Eles disseram que a alegação do projeto de que as 13 colônias americanas sob domínio britânico lutaram uma Guerra de Independência para manter a escravidão é simplesmente "não verdadeira" e pediram que fosse emitida uma correção.

O editor da New York Times Magazine, Jake Silverstein, recusou, respondendo que "o entendimento histórico não é fixo".

Logo depois, a historiadora afro-americana Leslie M. Harris revelou que foi consultora do Projeto 1619 e tinha "vigorosamente argumentado contra" a ideia de que a Revolução Americana tivesse ocorrido em grande parte para preservar a escravidão.

Em um artigo no site Politico, ela disse que, apesar de Hannah-Jones ter continuado a repetir essa afirmação, o Projeto 1619 continua sendo um "corretivo muito necessário" para reorientar o olhar sobre as raízes negras na América.

No entanto, ela disse temer que, ao ignorar seus conselhos, os editores abrissem a porta para os críticos "usarem as afirmações exageradas para desacreditar todo o projeto".
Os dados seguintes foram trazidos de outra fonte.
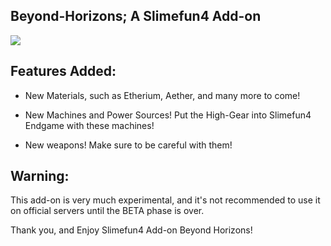 ﻿## Beyond-Horizons; A Slimefun4 Add-on

![](https://user-images.githubusercontent.com/59541043/77654446-125e1580-6f3f-11ea-91c3-f46a8832b526.png)

## Features Added:
* New Materials, such as Etherium, Aether, and many more to come!

* New Machines and Power Sources! Put the High-Gear into Slimefun4 Endgame with these machines!

* New weapons! Make sure to be careful with them!


## Warning:
This add-on is very much experimental, and it's not recommended to use it on official servers until the BETA phase is over.

Thank you, and Enjoy Slimefun4 Add-on Beyond Horizons!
Série lançada em meio a veto a curso afro-americano

Enquanto os políticos republicanos radicais escalavam a sua guerra cultura contra a teoria crítica da raça e a ideia de que o racismo sistemático ajudou a moldar a sociedade nos EUA, o governador da Flórida, Ron DeSantis, proibiu na semana passada o ensino de um curso afro-americano nas escolas do estado.

Isso ocorreu após tentativas de proibir que as escolas incluíssem em seu currículo o romance premiado com o Pulitzer de Toni Morrison, Beloved, que explora o impacto da escravidão em uma família afro-americana após a Guerra Civil Americana.

Diante desse movimento de censura da extrema direita e das críticas atuais ao seu método histórico vindas de todo o espectro político, Nikole Hannah-Jones está determinada a continuar com seu trabalho.

"Você pode proibir o que alguém pode aprender em uma sala de aula, mas não pode impedi-los de assistir a esta série documental e obter essa informação, então ela está realmente chegando em um momento crítico", disse ela nesta semana.